E’ in questo contesto di vuoto politico e ideale che esplode anche la devastante vicenda di tangentopoli. Ed è davvero singolare, con buona pace del povero “trota” e la ben più perversa  responsabilità del padre Umberto, che torna dinnanzi agli occhi di tutti noi l’enorme cappio sventolato a Montecitorio dai banchi leghisti soprattutto all’indirizzo di Bettino Craxi, mentre solo qualche anno dopo, sempre i parlamentari leghisti con in testa il ministro dell’interno Maroni, impedivano che il parlamento accogliesse la richiesta di arresto per esponenti della maggioranza Bossi-Berlusconi, accusati di complicità con la mafia e la camorra. E’ certamente bene, come sostiene il vangelo, che gli “scandali” si manifestino, anche se nel caso della Lega nessuno avrebbe potuto immaginare comportamenti e responsabilità ben maggiori di quelle che si attribuiscono al senatore Lusi, amministratore di Rutelli.
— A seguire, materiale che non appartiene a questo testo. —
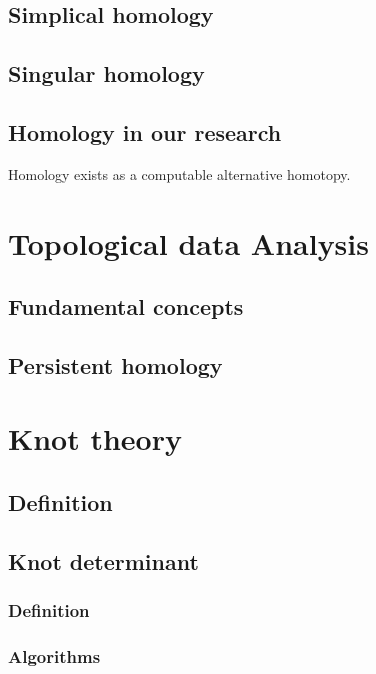 \documentclass[12pt]{article}
\begin{document}
\subsection{Simplical homology}

\subsection{Singular homology}

\subsection{Homology in our research}

Homology exists as a computable alternative homotopy.

\section{Topological data Analysis}

\subsection{Fundamental concepts}

\subsection{Persistent homology}

\section{Knot theory}

\subsection{Definition}

\subsection{Knot determinant}

\subsubsection{Definition}

\subsubsection{Algorithms}
\end{document}
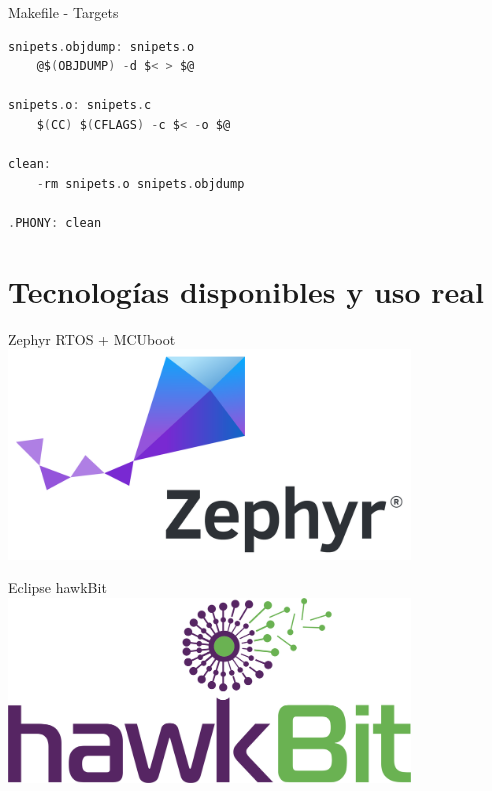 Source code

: \documentclass{beamer}
\begin{document}
\begin{frame}[fragile]{Makefile - Targets}
    \begin{lstlisting}[language=C]
snipets.objdump: snipets.o
    @$(OBJDUMP) -d $< > $@

snipets.o: snipets.c
    $(CC) $(CFLAGS) -c $< -o $@

clean:
    -rm snipets.o snipets.objdump

.PHONY: clean
    \end{lstlisting}
\end{frame}

\section{Tecnologías disponibles y uso real}
\begin{frame}
    \sectionpage %
\end{frame}

\begin{frame}{Zephyr RTOS + MCUboot}
    \centering
    \includegraphics[width=0.8\textwidth]{img/zephyr.png}
\end{frame}

\begin{frame}{Eclipse hawkBit}
    \centering
    \includegraphics[width=0.8\textwidth]{img/hawkbit.png}
\end{frame}
\end{document}
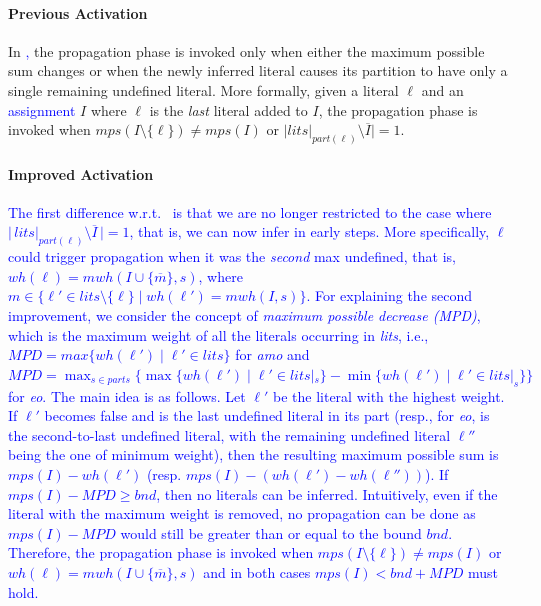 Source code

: \documentclass[preprint,authoryear]{elsarticle}
\newcommand{\lits}{\mathit{lits}}
\newcommand{\mwh}{\mathit{mwh}}
\newcommand{\wh}{\mathit{wh}}
\newcommand{\mps}{\mathit{mps}}
\newcommand{\parts}{\mathit{parts}}
\newcommand{\bnd}{\mathit{bnd}}
\theoremstyle{definition}
\begin{document}
\paragraph{Previous Activation}
In \textcolor{blue}{\cite{DBLP:conf/ijcai/AlvianoDFM24},} the propagation phase is invoked only when either the maximum possible sum changes or when the newly inferred literal causes its partition to have only a single remaining undefined literal.
More formally, given a literal $\ell$ and an \textcolor{blue}{assignment} $I$ where $\ell$ is the \textit{last} literal added to $I$, the propagation phase is invoked when $\mps(I \setminus \{\ell\}) \neq \mps(I)$ or $|\lits|_{\mathit{part}(\ell)} \setminus \overline{I}| = 1$.

\paragraph{Improved Activation}
\textcolor{blue}{
The first difference w.r.t.~\citep{DBLP:conf/ijcai/AlvianoDFM24} is that we are no longer restricted to the case where $\vert\,\lits|_{\mathit{part}(\ell)} \setminus \overline{I}\, \vert = 1$, that is, we can now infer in early steps.
More specifically, $\ell$ could trigger propagation when it was the \textit{second} max undefined, that is, $\wh(\ell) = \mwh(I \cup \{\overline{m}\}, s)$, where $m \in \{\ell' \in \lits \setminus \{\ell\} \mid \wh(\ell') = \mwh(I,s)\}.$ 
For explaining the second improvement, we consider the concept of \textit{maximum possible decrease (MPD)}, which is the maximum weight of all the literals occurring in \textit{lits}, i.e., $\mathit{MPD} = max\{\wh(\ell') \mid \ell' \in \lits\}$ for \textit{amo} and $\mathit{MPD} = \max_{s \in \parts}\{\max\{\wh(\ell') \mid \ell' \in \lits|_s\} -  \min\{\wh(\ell') \mid \ell' \in \lits|_s\}\}$ for \textit{eo}.
The main idea is as follows.
Let $\ell'$ be the literal with the highest weight. If $\ell'$ becomes false and is the last undefined literal in its part (resp., for \textit{eo}, is the second-to-last undefined literal, with the remaining undefined literal $\ell''$ being the one of minimum weight), then the resulting maximum possible sum is $\mps(I) - \wh(\ell')$ (resp. $\mps(I) - (\wh(\ell') - \wh(\ell''))$).
If $\mps(I) - \mathit{MPD} \ge \bnd$, then no literals can be inferred.
Intuitively, even if the literal with the maximum weight is removed, no propagation can be done as $\mps(I) - \mathit{MPD}$ would still be greater than or equal to the bound $\bnd$.
Therefore, the propagation phase is invoked when $\mps(I \setminus \{\ell\}) \neq \mps(I)$ or $\wh(\ell) = \mwh(I \cup \{\overline{m}\}, s)$ and in both cases $\mps(I) < \bnd + \mathit{MPD}$ must hold.}
\end{document}
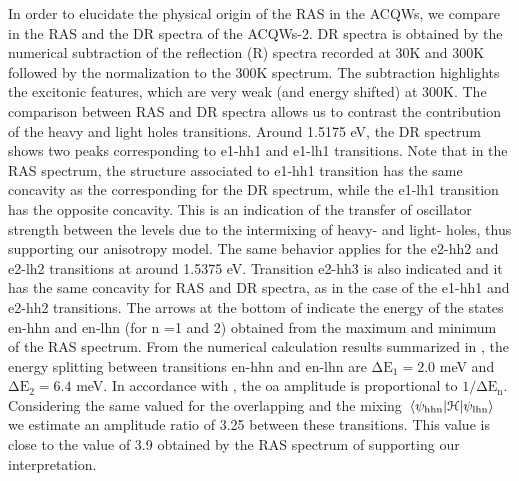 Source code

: In order to elucidate the physical origin of the RAS in the \gls{ACQWs}, we compare in  the RAS and the DR spectra of the \gls{ACQWs}-2. DR spectra is obtained by the numerical subtraction of the reflection (R) spectra recorded at 30K and 300K followed by the normalization to the 300K spectrum. The subtraction highlights the excitonic features, which are very weak (and energy shifted) at 300K. The comparison between RAS and DR spectra allows us to contrast the contribution of the heavy and light holes transitions. Around 1.5175 eV, the DR spectrum shows two peaks corresponding to e1-hh1 and e1-lh1 transitions. Note that in the RAS spectrum, the structure associated to e1-hh1 transition has the same concavity as the corresponding for the DR spectrum, while the e1-lh1 transition has the opposite concavity. This  is an indication of the transfer of oscillator strength between the levels due to the intermixing of heavy- and light- holes, thus supporting our anisotropy model. The same behavior applies for the e2-hh2 and e2-lh2 transitions at around 1.5375 eV. Transition e2-hh3 is also indicated and it has the same concavity for RAS and DR spectra, as in the case of the e1-hh1 and e2-hh2 transitions.
The arrows at the bottom of  indicate the energy of the states en-hhn and en-lhn (for n =1 and 2) obtained from the  maximum and minimum of the RAS spectrum. 
From the numerical calculation results summarized in  , the energy splitting between transitions  en-hhn and  en-lhn  are $\mathrm{\Delta E_1}=2.0$ meV and $\mathrm{\Delta E_2}=6.4$ meV. In accordance with , the \gls{oa} amplitude is proportional to $1/\mathrm{\Delta E_n}$. Considering the same valued for the overlapping and the mixing $\mel{\psi_{\mathrm{hhn}}}{\cal{H}}{\psi_{\mathrm{lhn}}}$ we estimate an amplitude ratio of 3.25 between these transitions. This value is close to the value of 3.9 obtained by the RAS spectrum of  supporting our interpretation.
A nostro avviso sta proprio qui l’estrema importanza e gravità di quanto colpisce le nostre istituzioni e la nostra vita civile. Le dimissioni del giovane Bossi sono un tentativo di coprire e sviare responsabilità e nefandezze  che riguardano l’intero gruppo della Lega e gettano nel panico la sua base e il suo elettorato. Nessun machiavellismo e nessuna operazione che gridi: “complotto, complotto di Roma ladrona e dei grandi poteri occulti che vogliono annientare la purezza e il disegno rinnovatore dei leghisti” può trarre in inganno e coprire in alcun modo squallide operazioni da codice penale e da faccendieri della peggiore risma.
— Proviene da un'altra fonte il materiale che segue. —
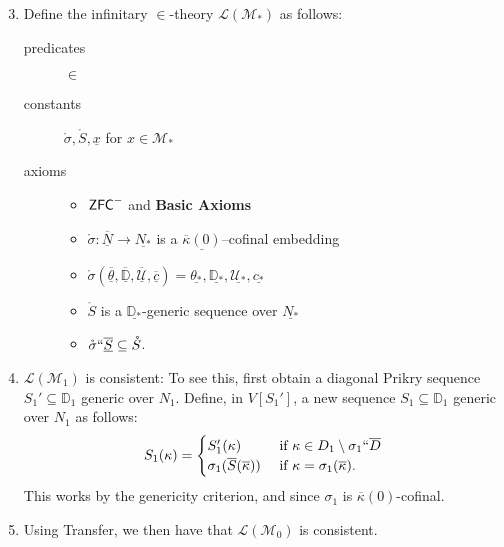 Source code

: \documentclass[utf8x,xcolor=svgnames,8pt]{beamer}
\newcommand{\M}{\mathcal{M}}
\newcommand{\D}{\mathbb{D}}
\newcommand{\N}{{\overline{N}}}
\renewcommand{\U}{\mathcal{U}}
\newcommand{\ZFC}{\textup{\ensuremath{\textsf{ZFC}}}}
\newcommand{\To}{\longrightarrow}
\begin{document}
\begin{frame}
\begin{enumerate} \setcounter{enumi}{2}
	\item Define the infinitary $\in$-theory $\mathcal L(\mathcal M_*)$ as follows: \begin{description}
	\item[predicates] $\in$ 
	\item[constants] $\mathring{\sigma}, \mathring S, \underline x$ for $x \in \mathcal M_*$
	\item[axioms] \begin{itemize} \item $\ZFC^-$ and \textbf{Basic Axioms}
		\item $\mathring \sigma : \underline \N \To \underline{N_*}$ is a $\underline{\overline \kappa(0)}$--cofinal embedding
		\item $\mathring{\sigma}(\overline{\underline{\theta}}, \overline{\underline{\D}}, \overline{\underline{\U}}, \overline{\underline c})=\underline{\theta_*}, \underline{\D_*}, \underline{\U_*}, \underline{c_*}$
		\item $\mathring S$ is a $\underline{\D_*}$-generic sequence over $\underline{N_*}$
		\item $\mathring \sigma ``\overline{\underline S} \subseteq \mathring S$.
	\end{itemize}
\end{description} 
	\item $\mathcal L(\M_1)$ is consistent: To see this, first obtain a diagonal Prikry sequence $S_1' \subseteq \D_1$ generic over $N_1$. Define, in $V[S_1']$, a new sequence $S_1 \subseteq \D_1$ generic over $N_1$ as follows:
$$S_1(\kappa) = \begin{cases} S_1'(\kappa) &\text{ if } \kappa \in D_1 \setminus \sigma_1``\overline D \\
					\sigma_1(\overline S(\overline \kappa)) &\text{ if } \kappa = \sigma_1(\overline \kappa). \end{cases}$$
					This works by the genericity criterion, and since $\sigma_1$ is $\overline{\kappa}(0)$-cofinal. 
	\item Using Transfer, we then have that $\mathcal L(\M_0)$ is consistent.						
	\end{enumerate}
\end{frame}
\end{document}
Tuttavia una severa lezione dovrebbe riguardare l’intero sistema politico italiano e in particolare quelle forze politico- parlamentari, sociali, culturali e civili che sperano ancora in una possibilità di autentico rinnovamento e di radicale trasformazione del ruolo dei partiti e del loro funzionamento, a cominciare dalle immense risorse economiche pubbliche di cui dispongono. Senza partiti e canali di trasmissione continua tra società, stato e istituzioni, difficilmente una società cresce e si rinnova anche in termini etico-civili. A condizione però che i partiti sappiano conquistare e verificare costantemente la corrispondenza a quel profilo costituzionale che vede soggetti decisivi i cittadini che possono radunarsi in partiti per concorrere con metodo democratico alla determinazione della politica nazionale. I cittadini insomma non sudditi ma sovrani, organizzati sempre con metodo rispettoso in modo sostanziale del metodo democratico con lo scopo di contribuire al raggiungimento del bene comune e non degli interessi personali o di bottega.